Common mistakes we fix often
- Posting insurer/Medicare settlements straight to income without using clearing accounts.
- Mixing GST-free medical income with taxable services or consumables.
- Paying providers without a reconciled provider ledger or clear fee-split documentation.
- Underpaying super or misclassifying contractor clinicians as employees (or vice versa).
- Letting PMS and accounting reports drift apart, creating hidden timing differences.
What to compare before you commit
Scope
Confirm your provider will reconcile PMS day sheets, settlements and provider payouts—not just bank transactions—and cover BAS, payroll support and month-end reporting.
Software fit
Seek hands-on experience with your PMS and accounting tools, plus clear explanation of workflows, not just brand names.
Turnaround and communication
Ask how often reconciliations occur, how variances are flagged, and how urgent issues are escalated during billing peaks.
Commercial fit
Compare fixed fees vs hourly, the meeting rhythm, KPI/reporting depth and whether you need compliance-only or ongoing advisory.
Best next steps
Write down the exact outcome you want: clean reconciliations, correct GST/BAS, reliable provider payouts, payroll confidence, or better monthly reporting.

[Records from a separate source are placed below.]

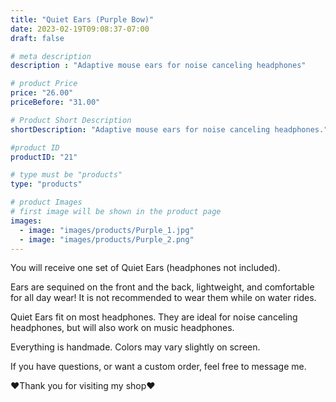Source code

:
```yaml
---
title: "Quiet Ears (Purple Bow)"
date: 2023-02-19T09:08:37-07:00
draft: false

# meta description
description : "Adaptive mouse ears for noise canceling headphones"

# product Price
price: "26.00"
priceBefore: "31.00"

# Product Short Description
shortDescription: "Adaptive mouse ears for noise canceling headphones."

#product ID
productID: "21"

# type must be "products"
type: "products"

# product Images
# first image will be shown in the product page
images:
  - image: "images/products/Purple_1.jpg"
  - image: "images/products/Purple_2.png"
---
```


You will receive one set of Quiet Ears (headphones not included).

Ears are sequined on the front and the back, lightweight, and comfortable for all day wear! It is not recommended to wear them while on water rides.

Quiet Ears fit on most headphones. They are ideal for noise canceling headphones, but will also work on music headphones.

Everything is handmade. Colors may vary slightly on screen.

If you have questions, or want a custom order, feel free to message me.

❤Thank you for visiting my shop❤
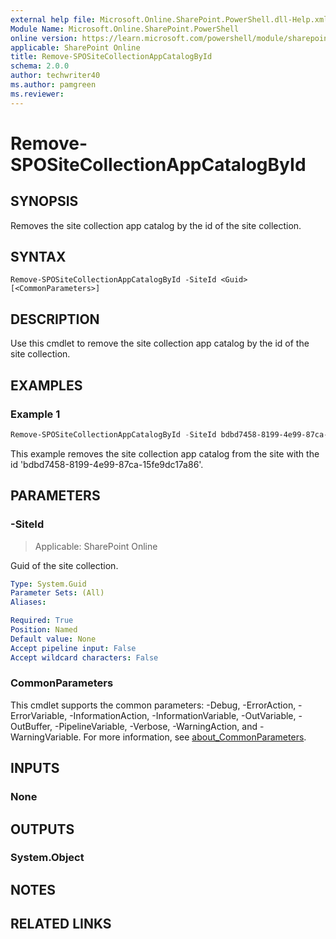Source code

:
 ```yaml
---
external help file: Microsoft.Online.SharePoint.PowerShell.dll-Help.xml
Module Name: Microsoft.Online.SharePoint.PowerShell
online version: https://learn.microsoft.com/powershell/module/sharepoint-online/remove-spositecollectionappcatalogbyid
applicable: SharePoint Online
title: Remove-SPOSiteCollectionAppCatalogById
schema: 2.0.0
author: techwriter40
ms.author: pamgreen
ms.reviewer:
---
```


# Remove-SPOSiteCollectionAppCatalogById

## SYNOPSIS

Removes the site collection app catalog by the id of the site collection.

## SYNTAX

```
Remove-SPOSiteCollectionAppCatalogById -SiteId <Guid> [<CommonParameters>]
```

## DESCRIPTION

Use this cmdlet to remove the site collection app catalog by the id of the site collection.

## EXAMPLES

### Example 1

```powershell
Remove-SPOSiteCollectionAppCatalogById -SiteId bdbd7458-8199-4e99-87ca-15fe9dc17a86
```

This example removes the site collection app catalog from the site with the id 'bdbd7458-8199-4e99-87ca-15fe9dc17a86'.

## PARAMETERS

### -SiteId

> Applicable: SharePoint Online

Guid of the site collection.

```yaml
Type: System.Guid
Parameter Sets: (All)
Aliases:

Required: True
Position: Named
Default value: None
Accept pipeline input: False
Accept wildcard characters: False
```

### CommonParameters

This cmdlet supports the common parameters: -Debug, -ErrorAction, -ErrorVariable, -InformationAction, -InformationVariable, -OutVariable, -OutBuffer, -PipelineVariable, -Verbose, -WarningAction, and -WarningVariable. For more information, see [about_CommonParameters](https://go.microsoft.com/fwlink/p/?LinkID=113216).

## INPUTS

### None

## OUTPUTS

### System.Object

## NOTES

## RELATED LINKS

Shortlist providers who can show how they reconcile PMS to bank and explain GST and fee splits clearly. Use the related links to move into payroll or tax if that’s urgent, or reach out now for tailored help.
Frequently asked questions
Why do medical practices need specialist bookkeeping?

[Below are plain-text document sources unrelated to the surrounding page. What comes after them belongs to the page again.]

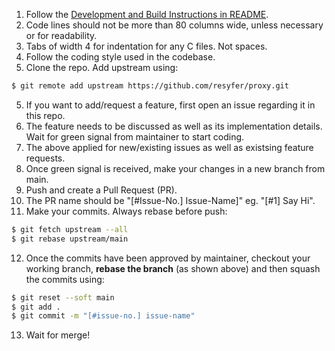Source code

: 1) Follow the [Development and Build Instructions in README](./README.md#development-and-building-from-source).
2) Code lines should not be more than 80 columns wide, unless necessary or for readability.
3) Tabs of width 4 for indentation for any C files. Not spaces.
4) Follow the coding style used in the codebase.
5) Clone the repo. Add upstream using:
```sh
$ git remote add upstream https://github.com/resyfer/proxy.git
```

5) If you want to add/request a feature, first open an issue regarding it in this repo.
6) The feature needs to be discussed as well as its implementation details. Wait for green signal from maintainer to start coding.
7) The above applied for new/existing issues as well as existsing feature requests.
8) Once green signal is received, make your changes in a new branch from main.
9) Push and create a Pull Request (PR).
10) The PR name should be "[#Issue-No.] Issue-Name]" eg. "[#1] Say Hi".
11) Make your commits. Always rebase before push:

```sh
$ git fetch upstream --all
$ git rebase upstream/main
```

12) Once the commits have been approved by maintainer, checkout your working branch, **rebase the branch** (as shown above) and then squash the commits using:
```sh
$ git reset --soft main
$ git add .
$ git commit -m "[#issue-no.] issue-name"
```

13) Wait for merge!
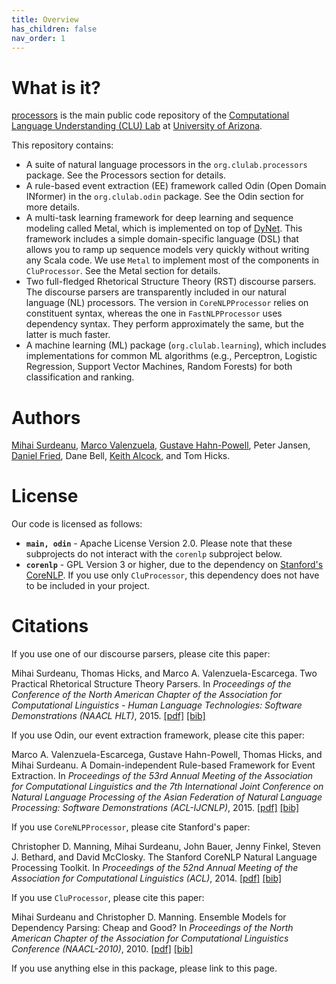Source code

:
 ```yaml
---
title: Overview
has_children: false
nav_order: 1
---
```


# What is it?

[processors](https://github.com/clulab/processors) is the main public code repository of the [Computational Language Understanding (CLU) Lab](http://clulab.org) at [University of Arizona](http://www.arizona.edu). 

This repository contains:

+ A suite of natural language processors in the `org.clulab.processors` package. See the Processors section for details.
+ A rule-based event extraction (EE) framework called Odin (Open Domain INformer) in the `org.clulab.odin` package. See the Odin section for more details.
+ A multi-task learning framework for deep learning and sequence modeling called Metal, which is implemented on top of [DyNet](https://dynet.readthedocs.io/en/latest/). This framework includes a simple domain-specific language (DSL) that allows you to ramp up sequence models very quickly without writing any Scala code. We use `Metal` to implement most of the components in `CluProcessor`. See the Metal section for details.
+ Two full-fledged Rhetorical Structure Theory (RST) discourse parsers. The discourse parsers are transparently included in our natural language (NL) processors. The version in `CoreNLPProcessor` relies on constituent syntax, whereas the one in `FastNLPProcessor` uses dependency syntax. They perform approximately the same, but the latter is much faster.
+ A machine learning (ML) package (`org.clulab.learning`), which includes implementations for common ML algorithms (e.g., Perceptron, Logistic Regression, Support Vector Machines, Random Forests) for both classification and ranking.

# Authors

[Mihai Surdeanu](http://surdeanu.info/mihai/), [Marco Valenzuela](https://github.com/marcovzla), [Gustave Hahn-Powell](https://github.com/myedibleenso), Peter Jansen, [Daniel Fried](http://www.cs.arizona.edu/~dfried/), Dane Bell, [Keith Alcock](http://www.keithalcock.com), and Tom Hicks.

# License

Our code is licensed as follows:
+ **`main, odin`** - Apache License Version 2.0. Please note that these subprojects do not interact with the `corenlp` subproject below.
+ **`corenlp`** - GPL Version 3 or higher, due to the dependency on [Stanford's CoreNLP](http://stanfordnlp.github.io/CoreNLP/). If you use only `CluProcessor`, this dependency does not have to be included in your project.


# Citations

If you use one of our discourse parsers, please cite this paper:

Mihai Surdeanu, Thomas Hicks, and Marco A. Valenzuela-Escarcega. Two Practical Rhetorical Structure Theory Parsers. In *Proceedings of the Conference of the North American Chapter of the Association for Computational Linguistics - Human Language Technologies: Software Demonstrations (NAACL HLT)*, 2015. [[pdf]](http://surdeanu.info/mihai/papers/naacl2015-discourse.pdf) [[bib]](http://surdeanu.info/mihai/papers/naacl2015-discourse.bib)

If you use Odin, our event extraction framework, please cite this paper:

Marco A. Valenzuela-Escarcega, Gustave Hahn-Powell, Thomas Hicks, and Mihai Surdeanu. A Domain-independent Rule-based Framework for Event Extraction. In *Proceedings of the 53rd Annual Meeting of the Association for Computational Linguistics and the 7th International Joint Conference on Natural Language Processing of the Asian Federation of Natural Language Processing: Software Demonstrations (ACL-IJCNLP)*, 2015. [[pdf]](http://surdeanu.info/mihai/papers/acl2015.pdf) [[bib]](http://surdeanu.info/mihai/papers/acl2015.bib)

If you use `CoreNLPProcessor`, please cite Stanford's paper:

Christopher D. Manning, Mihai Surdeanu, John Bauer, Jenny Finkel, Steven J. Bethard, and David McClosky. The Stanford CoreNLP Natural Language Processing Toolkit. In *Proceedings of the 52nd Annual Meeting of the Association for Computational Linguistics (ACL)*, 2014. [[pdf]](http://surdeanu.info/mihai/papers/acl2014-corenlp.pdf) [[bib]](http://surdeanu.info/mihai/papers/acl2014-corenlp.bib)

If you use `CluProcessor`, please cite this paper:

Mihai Surdeanu and Christopher D. Manning. Ensemble Models for Dependency Parsing: Cheap and Good? In *Proceedings of the North American Chapter of the Association for Computational Linguistics Conference (NAACL-2010)*, 2010. [[pdf]](http://surdeanu.info/mihai/papers/naacl10-parsing.pdf) [[bib]](http://surdeanu.info/mihai/papers/naacl10-parsing-surdeanu.bib)

If you use anything else in this package, please link to this page.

Because medical bookkeeping must reconcile multiple funding sources (Medicare, private insurers, self-pay), handle provider fee splits and apply GST rules that differ between clinical and non-clinical services. Getting these right prevents BAS errors and payout disputes.
Are medical services GST-free in Australia?
Many are, but not all. Services that meet the definition of a medical service under the Health Insurance Act are GST-free. Cosmetic procedures, some allied health services and consumables sold separately are often taxable. Correct coding flows into accurate BAS.
How should payments to doctors be recorded?
Most practices use a service-fee model. Record total billings, retain the service fee as income, and track the provider payable balance until paid. Clearing accounts help align PMS day sheets, settlements and actual payouts.
Which software stack works well for medical bookkeeping?
Xero, MYOB or QuickBooks Online paired with your PMS (Best Practice, MedicalDirector, Genie, Zedmed, Cliniko, Dentally) plus Tyro/HICAPS integrations. Ensure your accountant can demonstrate end-to-end reconciliation.